Once upon a time, I was a Swiftie. The year was 2007, when my friend asked me if I had ever heard of a girl named Taylor Swift. I was a chubby sixth grader who still needed braces, liked boys but thought kissing them sounded disgusting, and always did the right thing. I hadn’t learned how to pirate music yet (that came within the next year) so I must’ve found some of her songs on YouTube and pressed play.

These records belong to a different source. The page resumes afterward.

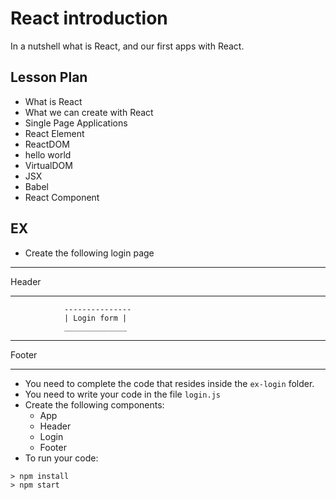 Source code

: # React introduction

In a nutshell what is React, and our first apps with React.

## Lesson Plan

- What is React
- What we can create with React
- Single Page Applications
- React Element
- ReactDOM
- hello world
- VirtualDOM
- JSX
- Babel
- React Component

## EX

- Create the following login page



--------------------------------
Header
________________________________

				---------------
				| Login form |
				______________

--------------------------------
Footer
________________________________



- You need to complete the code that resides inside the `ex-login` folder.
- You need to write your code in the file `login.js`
- Create the following components:
  - App
  - Header
  - Login
  - Footer
- To run your code:
```
> npm install
> npm start
```
 
   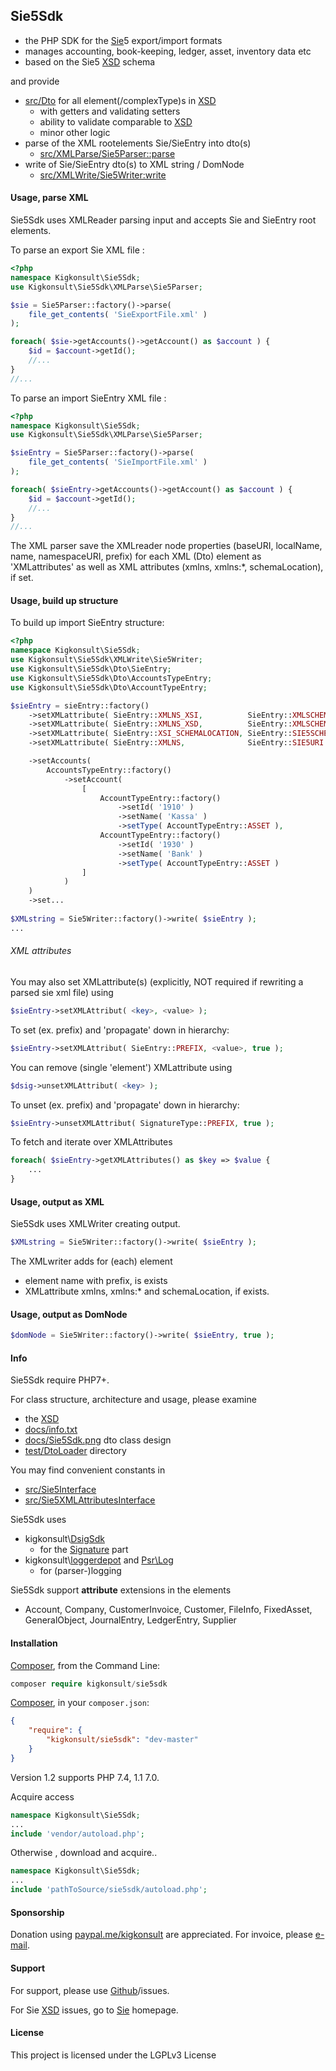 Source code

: ## Sie5Sdk

- the PHP SDK for the [Sie]5 export/import formats
- manages accounting, book-keeping, ledger, asset, inventory data etc 
- based on the Sie5 [XSD] schema

and provide

* [src/Dto](src/Dto) for all element(/complexType)s in [XSD]
  * with getters and validating setters
  * ability to validate comparable to [XSD]
  * minor other logic
* parse of the XML rootelements Sie/SieEntry into dto(s)
  * [src/XMLParse/Sie5Parser::parse](src/XMLParse/Sie5Parser.php)
* write of Sie/SieEntry dto(s) to XML string / DomNode
  * [src/XMLWrite/Sie5Writer:write](src/XMLWrite/Sie5Writer.php)

#### Usage, parse XML
Sie5Sdk uses XMLReader parsing input 
and accepts Sie and SieEntry root elements.

To parse an export Sie XML file :

```php
<?php
namespace Kigkonsult\Sie5Sdk;
use Kigkonsult\Sie5Sdk\XMLParse\Sie5Parser;

$sie = Sie5Parser::factory()->parse( 
    file_get_contents( 'SieExportFile.xml' )
);

foreach( $sie->getAccounts()->getAccount() as $account ) {
    $id = $account->getId();
    //...
}
//...
```
To parse an import SieEntry XML file :

```php
<?php
namespace Kigkonsult\Sie5Sdk;
use Kigkonsult\Sie5Sdk\XMLParse\Sie5Parser;

$sieEntry = Sie5Parser::factory()->parse( 
    file_get_contents( 'SieImportFile.xml' )
);

foreach( $sieEntry->getAccounts()->getAccount() as $account ) {
    $id = $account->getId();
    //...
}
//...
```
The XML parser save the XMLreader node properties (baseURI, localName, name, namespaceURI, prefix)
for each XML (Dto) element as 'XMLattributes' as well as XML attributes (xmlns, xmlns:*, schemaLocation), if set.


#### Usage, build up structure
 
To build up import SieEntry structure:

```php
<?php
namespace Kigkonsult\Sie5Sdk;
use Kigkonsult\Sie5Sdk\XMLWrite\Sie5Writer;
use Kigkonsult\Sie5Sdk\Dto\SieEntry;
use Kigkonsult\Sie5Sdk\Dto\AccountsTypeEntry;
use Kigkonsult\Sie5Sdk\Dto\AccountTypeEntry;

$sieEntry = sieEntry::factory()
    ->setXMLattribute( SieEntry::XMLNS_XSI,          SieEntry::XMLSCHEMAINSTANCE )
    ->setXMLattribute( SieEntry::XMLNS_XSD,          SieEntry::XMLSCHEMA )
    ->setXMLattribute( SieEntry::XSI_SCHEMALOCATION, SieEntry::SIE5SCHEMALOCATION )
    ->setXMLattribute( SieEntry::XMLNS,              SieEntry::SIE5URI );

    ->setAccounts( 
        AccountsTypeEntry::factory()
            ->setAccount(
                [
                    AccountTypeEntry::factory()
                        ->setId( '1910' )
                        ->setName( 'Kassa' )
                        ->setType( AccountTypeEntry::ASSET ),
                    AccountTypeEntry::factory()
                        ->setId( '1930' )
                        ->setName( 'Bank' )
                        ->setType( AccountTypeEntry::ASSET )
                ]
            )
    )
    ->set...
    
$XMLstring = Sie5Writer::factory()->write( $sieEntry );
...
```


###### XML attributes

You may also set XMLattribute(s) (explicitly, NOT required if rewriting a parsed sie xml file) using 

```php
$sieEntry->setXMLAttribut( <key>, <value> );
```
To set (ex. prefix) and 'propagate' down in hierarchy:
```php
$sieEntry->setXMLAttribut( SieEntry::PREFIX, <value>, true );
```
You can remove (single 'element') XMLattribute using
```php
$dsig->unsetXMLAttribut( <key> );
```
To unset (ex. prefix) and 'propagate' down in hierarchy:
```php
$sieEntry->unsetXMLAttribut( SignatureType::PREFIX, true );
```
To fetch and iterate over XMLAttributes 
```php
foreach( $sieEntry->getXMLAttributes() as $key => $value {
    ...
}
```
#### Usage, output as XML
Sie5Sdk uses XMLWriter creating output.

```php
$XMLstring = Sie5Writer::factory()->write( $sieEntry );
```
The XMLwriter adds for (each) element
  * element name with prefix, is exists
  * XMLattribute xmlns, xmlns:* and schemaLocation, if exists.

#### Usage, output as DomNode
```php
$domNode = Sie5Writer::factory()->write( $sieEntry, true );
```

#### Info

Sie5Sdk require PHP7+.

For class structure, architecture and usage, please examine 
* the [XSD]
* [docs/info.txt](docs/info.txt)
* [docs/Sie5Sdk.png](docs/Sie5Sdk.png) dto class design
* [test/DtoLoader](test/DtoLoader) directory

You may find convenient constants in 
- [src/Sie5Interface](src/Sie5Interface.php)
- [src/Sie5XMLAttributesInterface](src/Sie5XMLAttributesInterface.php)

Sie5Sdk uses
* kigkonsult\\[DsigSdk]
  * for the [Signature] part
* kigkonsult\\[loggerdepot] and [Psr\Log]
  * for (parser-)logging

Sie5Sdk support **attribute** extensions in the elements
* Account, Company, CustomerInvoice, Customer, FileInfo, FixedAsset, GeneralObject, JournalEntry, LedgerEntry, Supplier 

#### Installation

[Composer], from the Command Line:

``` php
composer require kigkonsult/sie5sdk
```

[Composer], in your `composer.json`:

``` json
{
    "require": {
        "kigkonsult/sie5sdk": "dev-master"
    }
}
```

Version 1.2 supports PHP 7.4, 1.1 7.0.


Acquire access
``` php
namespace Kigkonsult\Sie5Sdk;
...
include 'vendor/autoload.php';
```


Otherwise , download and acquire..

``` php
namespace Kigkonsult\Sie5Sdk;
...
include 'pathToSource/sie5sdk/autoload.php';
```


#### Sponsorship
Donation using [paypal.me/kigkonsult] are appreciated.
For invoice, please [e-mail]</a>.


#### Support

For support, please use [Github]/issues.

For Sie [XSD] issues, go to [Sie] homepage. 


#### License

This project is licensed under the LGPLv3 License


[Composer]:https://getcomposer.org/
[DsigSdk]:https://github.com/iCalcreator/dsigsdk
[e-mail]:mailto:ical@kigkonsult.se
[Github]:https://github.com/iCalcreator/sie5sdk/issues
[loggerdepot]:https://github.com/iCalcreator/loggerdepot
[paypal.me/kigkonsult]:https://paypal.me/kigkonsult
[Psr\Log]:https://github.com/php-fig/log
[Sie]:http://www.sie.se
[Signature]:https://www.w3.org/TR/2002/REC-xmldsig-core-20020212/xmldsig-core-schema.xsd
[XSD]:http://www.sie.se/sie5.xsd

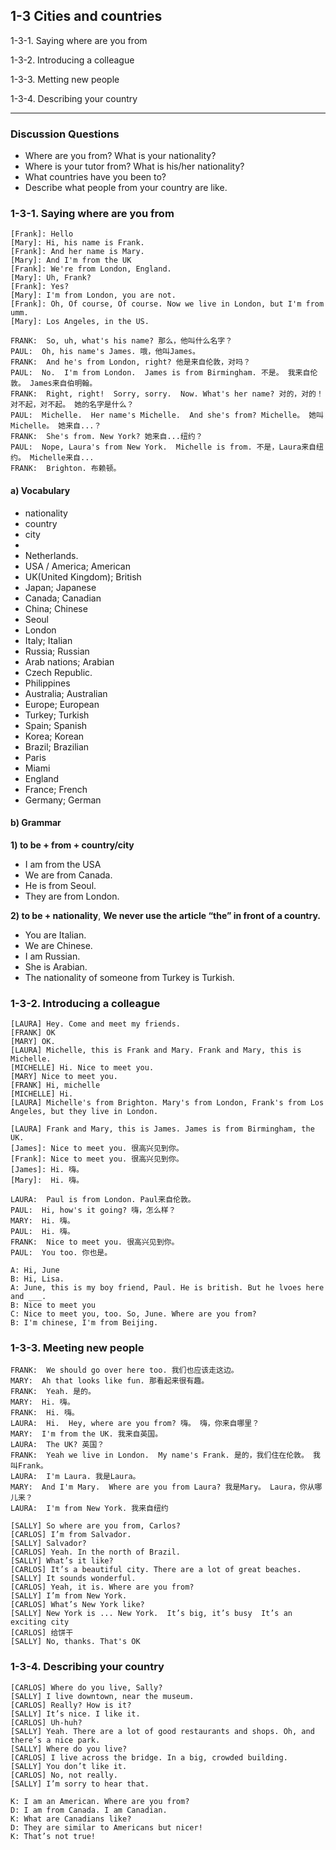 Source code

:## 1-3 Cities and countries

1-3-1. Saying where are you from

1-3-2. Introducing a colleague

1-3-3. Metting new people

1-3-4. Describing your country

----

### Discussion Questions

- Where are you from? What is your nationality?
- Where is your tutor from? What is his/her nationality?
- What countries have you been to?
- Describe what people from your country are like.

### 1-3-1. Saying where are you from

```
[Frank]: Hello
[Mary]: Hi, his name is Frank.
[Frank]: And her name is Mary. 
[Mary]: And I'm from the UK
[Frank]: We're from London, England. 
[Mary]: Uh, Frank? 
[Frank]: Yes?
[Mary]: I'm from London, you are not.
[Frank]: Oh, Of course, Of course. Now we live in London, but I'm from umm.
[Mary]: Los Angeles, in the US.
```

```
FRANK:  So, uh, what's his name? 那么，他叫什么名字？ 
PAUL:  Oh, his name's James. 哦，他叫James。 
FRANK:  And he's from London, right? 他是来自伦敦，对吗？ 
PAUL:  No.  I'm from London.  James is from Birmingham. 不是。 我来自伦敦。 James来自伯明翰。 
FRANK:  Right, right!  Sorry, sorry.  Now. What's her name? 对的，对的！ 对不起，对不起。 她的名字是什么？ 
PAUL:  Michelle.  Her name's Michelle.  And she's from? Michelle。 她叫Michelle。 她来自...？ 
FRANK:  She's from. New York? 她来自...纽约？ 
PAUL:  Nope, Laura's from New York.  Michelle is from. 不是，Laura来自纽约。 Michelle来自... 
FRANK:  Brighton. 布赖顿。 

```



#### a) Vocabulary 

* nationality
* country
* city
* 
* Netherlands.
* USA / America; American
* UK(United Kingdom); British
* Japan; Japanese
* Canada; Canadian
* China; Chinese
* Seoul
* London
* Italy; Italian
* Russia; Russian
* Arab nations; Arabian
* Czech Republic.
* Philippines
* Australia; Australian
* Europe; European
* Turkey; Turkish
* Spain; Spanish
* Korea; Korean
* Brazil; Brazilian
* Paris
* Miami
* England
* France; French
* Germany; German

#### b) Grammar 

**1) to be + from + country/city**

- I am from the USA
- We are from Canada.
- He is from Seoul.
- They are from London.

**2) to be + nationality**, **We never use the article “the” in front of a country.**

- You are Italian.
- We are Chinese.
- I am Russian.
- She is Arabian.
- The nationality of someone from Turkey is Turkish.

### 1-3-2. Introducing a colleague

```
[LAURA] Hey. Come and meet my friends.
[FRANK] OK
[MARY] OK.
[LAURA] Michelle, this is Frank and Mary. Frank and Mary, this is Michelle.
[MICHELLE] Hi. Nice to meet you.
[MARY] Nice to meet you.
[FRANK] Hi, michelle
[MICHELLE] Hi.
[LAURA] Michelle's from Brighton. Mary's from London, Frank's from Los Angeles, but they live in London.

[LAURA] Frank and Mary, this is James. James is from Birmingham, the UK.
[James]: Nice to meet you. 很高兴见到你。 
[Frank]: Nice to meet you. 很高兴见到你。 
[James]: Hi. 嗨。 
[Mary]:  Hi. 嗨。

LAURA:  Paul is from London. Paul来自伦敦。 
PAUL:  Hi, how's it going? 嗨，怎么样？
MARY:  Hi. 嗨。 
PAUL:  Hi. 嗨。 
FRANK:  Nice to meet you. 很高兴见到你。 
PAUL:  You too. 你也是。
```



```
A: Hi, June
B: Hi, Lisa.
A: June, this is my boy friend, Paul. He is british. But he lvoes here and ___. 
B: Nice to meet you
C: Nice to meet you, too. So, June. Where are you from?
B: I'm chinese, I'm from Beijing.

```



### 1-3-3. Meeting new people

```
FRANK:  We should go over here too. 我们也应该走这边。 
MARY:  Ah that looks like fun. 那看起来很有趣。 
FRANK:  Yeah. 是的。 
MARY:  Hi. 嗨。 
FRANK:  Hi. 嗨。 
LAURA:  Hi.  Hey, where are you from? 嗨。 嗨，你来自哪里？ 
MARY:  I'm from the UK. 我来自英国。 
LAURA:  The UK? 英国？ 
FRANK:  Yeah we live in London.  My name's Frank. 是的，我们住在伦敦。 我叫Frank。 
LAURA:  I'm Laura. 我是Laura。 
MARY:  And I'm Mary.  Where are you from Laura? 我是Mary。 Laura，你从哪儿来？ 
LAURA:  I'm from New York. 我来自纽约
```

```
[SALLY] So where are you from, Carlos?
[CARLOS] I’m from Salvador.
[SALLY] Salvador?
[CARLOS] Yeah. In the north of Brazil.
[SALLY] What’s it like? 
[CARLOS] It’s a beautiful city. There are a lot of great beaches.
[SALLY] It sounds wonderful.
[CARLOS] Yeah, it is. Where are you from?
[SALLY] I’m from New York.
[CARLOS] What’s New York like?
[SALLY] New York is ... New York.  It’s big, it’s busy  It’s an exciting city
[CARLOS] 给饼干
[SALLY] No, thanks. That's OK
```

### 1-3-4. Describing your country

```
[CARLOS] Where do you live, Sally?
[SALLY] I live downtown, near the museum.
[CARLOS] Really? How is it?
[SALLY] It’s nice. I like it.
[CARLOS] Uh-huh?
[SALLY] Yeah. There are a lot of good restaurants and shops. Oh, and there’s a nice park.
[SALLY] Where do you live?
[CARLOS] I live across the bridge. In a big, crowded building.
[SALLY] You don’t like it.
[CARLOS] No, not really.
[SALLY] I’m sorry to hear that.
```

```
K: I am an American. Where are you from?
D: I am from Canada. I am Canadian.
K: What are Canadians like?
D: They are similar to Americans but nicer!
K: That’s not true!
```

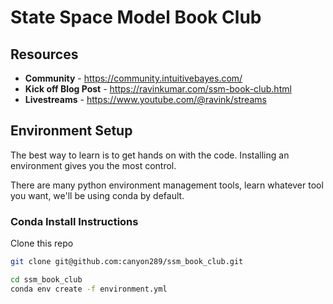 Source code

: # State Space Model Book Club

## Resources
* **Community** - https://community.intuitivebayes.com/
* **Kick off Blog Post** - https://ravinkumar.com/ssm-book-club.html
* **Livestreams** - https://www.youtube.com/@ravink/streams

## Environment Setup
The best way to learn is to get hands on with the code. 
Installing an environment gives you the most control.

There are many python environment management tools, learn whatever tool you want, 
we'll be using conda by default.

### Conda Install Instructions


Clone this repo
```bash
git clone git@github.com:canyon289/ssm_book_club.git
```



```bash
cd ssm_book_club
conda env create -f environment.yml
```
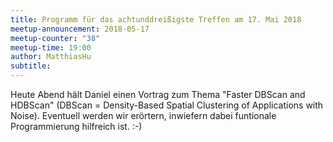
```yaml
---
title: Programm für das achtunddreißigste Treffen am 17. Mai 2018
meetup-announcement: 2018-05-17
meetup-counter: "38"
meetup-time: 19:00
author: MatthiasHu
subtitle: 
---
```


Heute Abend hält Daniel einen Vortrag zum Thema "Faster DBScan and HDBScan" (DBScan = Density-Based Spatial Clustering of Applications with Noise).
Eventuell werden wir erörtern, inwiefern dabei funtionale Programmierung hilfreich ist. :-)
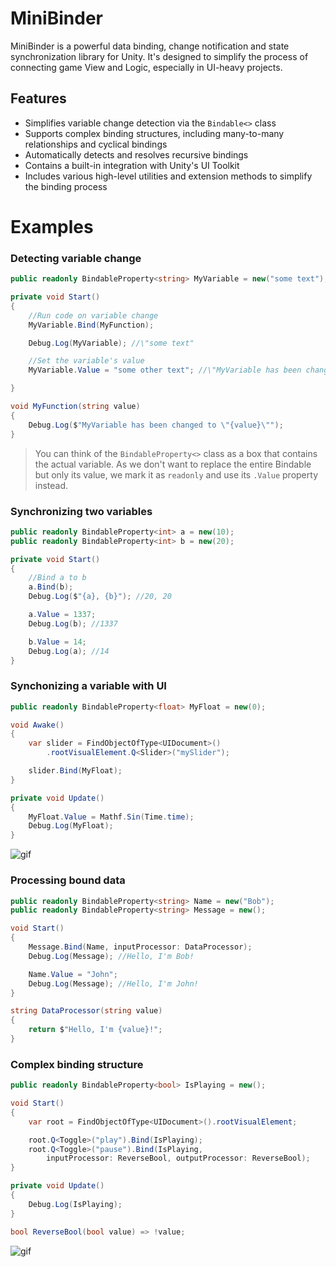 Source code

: # MiniBinder
MiniBinder is a powerful data binding, change notification and state synchronization library for Unity. It's designed to simplify the process of connecting game View and Logic, especially in UI-heavy projects.

## Features
- Simplifies variable change detection via the `Bindable<>` class
- Supports complex binding structures, including many-to-many relationships and cyclical bindings
- Automatically detects and resolves recursive bindings
- Contains a built-in integration with Unity's UI Toolkit
- Includes various high-level utilities and extension methods to simplify the binding process

# Examples
### Detecting variable change
```csharp
public readonly BindableProperty<string> MyVariable = new("some text");

private void Start()
{
    //Run code on variable change
    MyVariable.Bind(MyFunction);

    Debug.Log(MyVariable); //\"some text"

    //Set the variable's value
    MyVariable.Value = "some other text"; //\"MyVariable has been changed to some other text"

}

void MyFunction(string value)
{
    Debug.Log($"MyVariable has been changed to \"{value}\"");
}
```

> You can think of the `BindableProperty<>` class as a box that contains the actual variable. As we don't want to replace the entire Bindable but only its value, we mark it as `readonly` and use its `.Value` property instead.
### Synchronizing two variables
```csharp
public readonly BindableProperty<int> a = new(10);
public readonly BindableProperty<int> b = new(20);

private void Start()
{
    //Bind a to b
    a.Bind(b);
    Debug.Log($"{a}, {b}"); //20, 20

    a.Value = 1337;
    Debug.Log(b); //1337

    b.Value = 14;
    Debug.Log(a); //14
}
```
### Synchonizing a variable with UI
```csharp
public readonly BindableProperty<float> MyFloat = new(0);

void Awake()
{
    var slider = FindObjectOfType<UIDocument>()
        .rootVisualElement.Q<Slider>("mySlider");

    slider.Bind(MyFloat);
}

private void Update()
{
    MyFloat.Value = Mathf.Sin(Time.time);
    Debug.Log(MyFloat);
}
```
![gif](https://github.com/KUNGERMOoN/MiniBinder/blob/main/Assets/Docs/VariableUISynchonizationExample.gif?raw=true)
### Processing bound data
```csharp
public readonly BindableProperty<string> Name = new("Bob");
public readonly BindableProperty<string> Message = new();

void Start()
{
    Message.Bind(Name, inputProcessor: DataProcessor);
    Debug.Log(Message); //Hello, I'm Bob!

    Name.Value = "John";
    Debug.Log(Message); //Hello, I'm John!
}

string DataProcessor(string value)
{
    return $"Hello, I'm {value}!";
}
```
### Complex binding structure
```csharp
public readonly BindableProperty<bool> IsPlaying = new();

void Start()
{
    var root = FindObjectOfType<UIDocument>().rootVisualElement;

    root.Q<Toggle>("play").Bind(IsPlaying);
    root.Q<Toggle>("pause").Bind(IsPlaying,
        inputProcessor: ReverseBool, outputProcessor: ReverseBool);
}

private void Update()
{
    Debug.Log(IsPlaying);
}

bool ReverseBool(bool value) => !value;
```
![gif](https://github.com/KUNGERMOoN/MiniBinder/blob/main/Assets/Docs/ComplexBindingStructureExample.gif?raw=true)
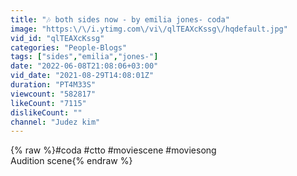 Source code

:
 ```yaml
---
title: "🎶 both sides now - by emilia jones- coda"
image: "https:\/\/i.ytimg.com\/vi\/qlTEAXcKssg\/hqdefault.jpg"
vid_id: "qlTEAXcKssg"
categories: "People-Blogs"
tags: ["sides","emilia","jones-"]
date: "2022-06-08T21:08:06+03:00"
vid_date: "2021-08-29T14:08:01Z"
duration: "PT4M33S"
viewcount: "582817"
likeCount: "7115"
dislikeCount: ""
channel: "Judez kim"
---
```

{% raw %}#coda #ctto #moviescene #moviesong<br />Audition scene{% endraw %}
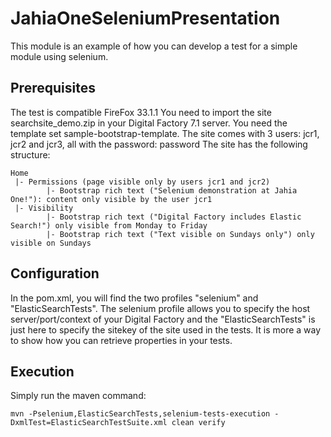 # JahiaOneSeleniumPresentation
This module is an example of how you can develop a test for a simple module using selenium.

## Prerequisites
The test is compatible FireFox 33.1.1
You need to import the site searchsite_demo.zip in your Digital Factory 7.1 server. You need the template set sample-bootstrap-template. The site comes with 3 users: jcr1, jcr2 and jcr3, all with the password: password
The site has the following structure:
```
Home
 |- Permissions (page visible only by users jcr1 and jcr2)
        |- Bootstrap rich text ("Selenium demonstration at Jahia One!"): content only visible by the user jcr1
 |- Visibility
        |- Bootstrap rich text ("Digital Factory includes Elastic Search!") only visible from Monday to Friday
        |- Bootstrap rich text ("Text visible on Sundays only") only visible on Sundays
```
## Configuration
In the pom.xml, you will find the two profiles "selenium" and "ElasticSearchTests". The selenium profile allows you to specify the host server/port/context of your Digital Factory and the "ElasticSearchTests" is just here to specify the sitekey of the site used in the tests. It is more a way to show how you can retrieve properties in your tests.
 
## Execution
Simply run the maven command:

`
mvn -Pselenium,ElasticSearchTests,selenium-tests-execution -DxmlTest=ElasticSearchTestSuite.xml clean verify 
`
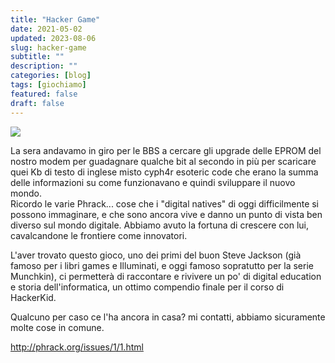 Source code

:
 ```yaml
---
title: "Hacker Game"
date: 2021-05-02
updated: 2023-08-06
slug: hacker-game
subtitle: ""
description: ""
categories: [blog]
tags: [giochiamo]
featured: false
draft: false
---
```

![](../../../2042/assets/played/boardgame/hacker-game.webp)

La sera andavamo in giro per le BBS a cercare gli upgrade delle EPROM del nostro modem per guadagnare qualche bit al secondo in più per scaricare quei Kb di testo di inglese misto cyph4r esoteric code che erano la summa delle informazioni su come funzionavano e quindi sviluppare il nuovo mondo.  
Ricordo le varie Phrack... cose che i "digital natives" di oggi difficilmente si possono immaginare, e che sono ancora vive e danno un punto di vista ben diverso sul mondo digitale. Abbiamo avuto la fortuna di crescere con lui, cavalcandone le frontiere come innovatori.

L'aver trovato questo gioco, uno dei primi del buon Steve Jackson (già famoso per i libri games e Illuminati, e oggi famoso sopratutto per la serie Munchkin), ci permetterà di raccontare e rivivere un po' di digital education e storia dell'informatica, un ottimo compendio finale per il corso di HackerKid.

Qualcuno per caso ce l'ha ancora in casa? mi contatti, abbiamo sicuramente molte cose in comune.

http://phrack.org/issues/1/1.html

I soon began to soak up everything I could of hers: lyric videos of her songs, magazine interviews, and even the tour vlogs she posted on her YouTube channel. Here was a girl like me! She was tall but didn’t seem ashamed of it like I was. She was best friends with her mom and bullied by the mean girls at her school. She was the girl who was friends with the boys but never the one they wanted to kiss. She wore black winged eyeliner like me, and had beautiful golden hair like a princess with the dresses to match. She was at once everything I was and everything I wanted to be, the person “livin in a big ol’ city” while the girls who picked on me watched in envy from the sidelines.


Clearly millions of other young women had a similar feeling because Taylor built a career on being the bestie who saw us through every crush and heartbreak. At some point, though, this turned sour. Once she became a star in her own right, she became famous enough to hate. Tabloid media sunk its teeth into her for being “boy crazy,” a “serial dater,” “fake.” Her weight, relationships, friendships, career choices, personality were all fair fodder for the dumpster fire that is our society’s obsession with tearing down young women.


I remember Red coming out during my sophomore year of high school. I liked the singles but something was missing for me. I longer felt tied to a parasocial relationship that defined my middle school personality. My love for Taylor’s music was an intimate interest I shared only with myself, and since I had trouble with understanding who that self was, it was easy to be swayed. I leaned into my ~indie~ side, wanting to be the cool, “different” girl—ironic considering Taylor provided a lot of the framework for even this persona with lyrics like “she wears short skirts/ I wear t-shirts.” Pop music? Bleh! I was too busy watching (500) Days of Summer on repeat.


I was briefly roped back for 1989 which came out in October of my freshman year at NYU. I loved some songs (shoutout to the guy who called me a “nightmare” rendering “Blank Space” a #relatablebop) but I also joked with my classmates thanking God “Welcome to New York'' didn't come out before our orientation week. I had started to find a lot about her changing image annoying. When she was accused of “selling out” to be a pop star, I agreed. She totally lost me by the time Reputation came out. Who was this person singing the pseudo-rap diss track “Look What You Made Me Do?” I didn’t recognize her; we had grown apart.


Cut to a couple of days after the release of Red (Taylor’s Version) where I found myself rekindling my long-lost friendship with her discography. My TikTok “For You Page” was already flooded with discourse on the symbolism in “All Too Well,” charts tracking the ages of Jake Gyllenhaal’s paramours alongside his own, and different Taylor audios trending. Not only could I not avoid it, but I didn’t want to. I started to dive back into her music, all of it, what I loved and missed. I watched Lana (great name) Wilson’s 2019 documentary Miss Americana which chronicles Taylor’s whole career but focuses on the then-present making of Lover. And then the Reputation tour documentary, music videos, interviews, articles, breakdowns of her style, compilations of “Taylor Being Taylor”…I was back in a big way.


I learned so much about what Taylor was doing during my fall-out era. In case you were also living kinda under a rock like me, here’s a recap:

criticism from the public came to a head after the snake scandal with Kim and Kanye which lead to #TAYLORISOVERPARTY trending on Twitter. In real time, I thought nothing of this celebrity feud, just another Kardashian-West publicity stunt. And to them, it probably was. Who knows? But I can’t imagine it’s easy for Taylor to have such a public fall from grace. Understandably, she disappeared for a while.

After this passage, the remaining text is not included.